Une fois les aides déduites, la question devient celle du solde : sur le cas type à Sombrin, le reste à charge d'un ménage très modeste ressort à 6 000 € après aide ANAH et prise en charge de l'accompagnement. Étalé sur quinze ans en éco-prêt à taux zéro, cela représente de l'ordre de 35 € par mois, à comparer aux 1 620 € d'économie annuelle attendue sur la facture d'énergie.
Les données publiques dessinent un gisement précis : 185 diagnostics publiés pour 1 000 résidences principales, un bassin de travaux structuré autour de CC des Campagnes de l'Artois, de l'ordre de 92 maisons individuelles. Ce volume ne préjuge d'aucune éligibilité individuelle : il indique seulement où se concentrent, à Sombrin, les situations où le scénario décrit sur cette page a le plus de chances d'être pertinent.
À la réception à Sombrin, le document déterminant est le constat de décence après travaux. Il conditionne le versement du solde de l'aide, dont le montant maximal atteint 32 000 € pour un ménage très modeste et 18 000 € pour un ménage intermédiaire sur l'assiette de 40 000 € HT.

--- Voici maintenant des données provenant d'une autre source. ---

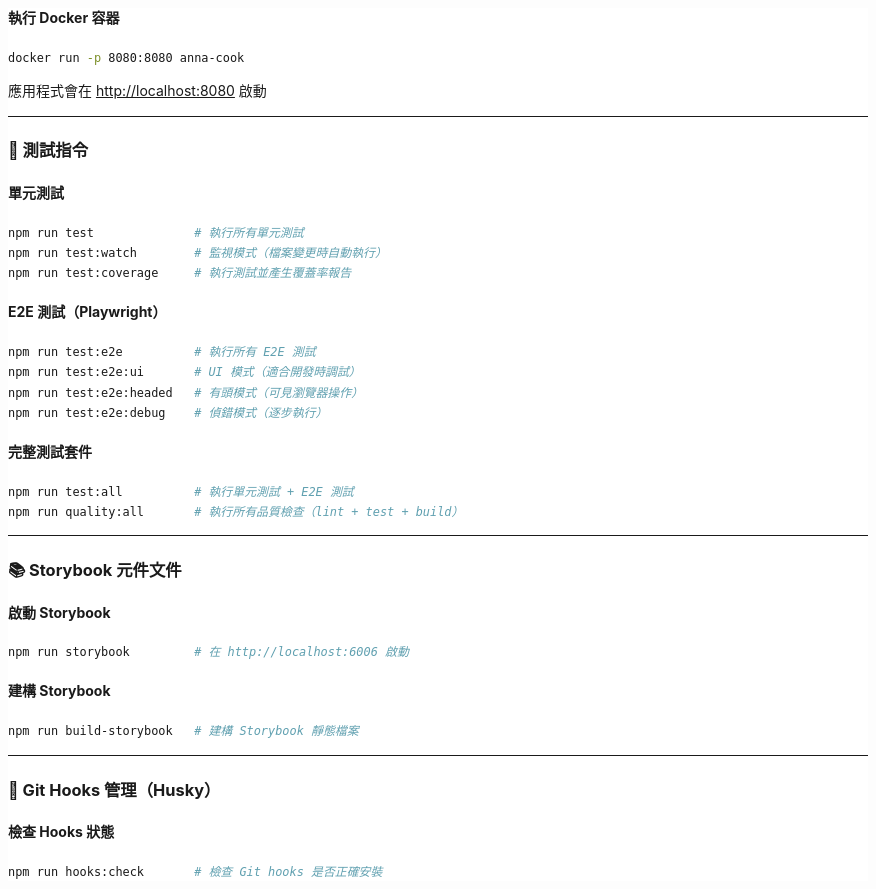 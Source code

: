 #### 執行 Docker 容器
```bash
docker run -p 8080:8080 anna-cook
```

應用程式會在 [http://localhost:8080](http://localhost:8080) 啟動

---

### 🧪 測試指令

#### 單元測試
```bash
npm run test              # 執行所有單元測試
npm run test:watch        # 監視模式（檔案變更時自動執行）
npm run test:coverage     # 執行測試並產生覆蓋率報告
```

#### E2E 測試（Playwright）
```bash
npm run test:e2e          # 執行所有 E2E 測試
npm run test:e2e:ui       # UI 模式（適合開發時調試）
npm run test:e2e:headed   # 有頭模式（可見瀏覽器操作）
npm run test:e2e:debug    # 偵錯模式（逐步執行）
```

#### 完整測試套件
```bash
npm run test:all          # 執行單元測試 + E2E 測試
npm run quality:all       # 執行所有品質檢查（lint + test + build）
```

---

### 📚 Storybook 元件文件

#### 啟動 Storybook
```bash
npm run storybook         # 在 http://localhost:6006 啟動
```

#### 建構 Storybook
```bash
npm run build-storybook   # 建構 Storybook 靜態檔案
```

---

### 🔧 Git Hooks 管理（Husky）

#### 檢查 Hooks 狀態
```bash
npm run hooks:check       # 檢查 Git hooks 是否正確安裝
```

Exigence opposable à Sombrin : les critères de décence et un engagement de loyer maîtrisé. Elle doit figurer sur le devis initial, pas seulement sur la facture. Un dossier de la remise à niveau d'un logement mis en location qui en fait l'économie s'expose à un refus de prise en charge, l'aide comme le CEE s'appuyant sur ce critère.
L'ordre des étapes conditionne le droit à l'aide : audit, désignation de l'accompagnateur, dépôt, accord, puis démarrage de la remise à niveau d'un logement mis en location. À Sombrin, un devis signé trop tôt suffit à faire tomber une aide de 32 000 €.
Le gain se calcule, il ne s'annonce pas : la remise à niveau d'un logement mis en location traite 40 à 60 % du besoin. Appliqué au cas de référence à Sombrin, en zone H1a, cela ramène 10 982 à 16 473 kWh par an, valorisés 1 179 € à 1 769 € au tarif conventionnel 2026.
La part de propriétaires occupants — 88 % à Sombrin — dessine le volume de projets réellement engageables à court terme sur la remise à niveau d'un logement mis en location, soit environ 81 logements. Le reste du parc suppose un montage locatif, avec ses propres conditions d'éligibilité.
Sur le cas type retenu à Sombrin — 110 m² en zone H1a — la remise à niveau d'un logement mis en location porte sur environ 43 logement du parc locatif. Au prix de marché observé, 22 000 à 45 000 € par logement du parc locatif, le poste ressort entre 946 000 € et 1 935 000 € TTC, à comparer à l'assiette plafonnée de 40 000 € HT mobilisable dès trois classes gagnées.
Le climat entre dans le calcul réglementaire : la zone H1a applicable à Sombrin correspond à une base de 250 kWh/m²/an. Plus cette base est élevée, plus la remise à niveau d'un logement mis en location rentabilise vite son surcoût, à performance identique.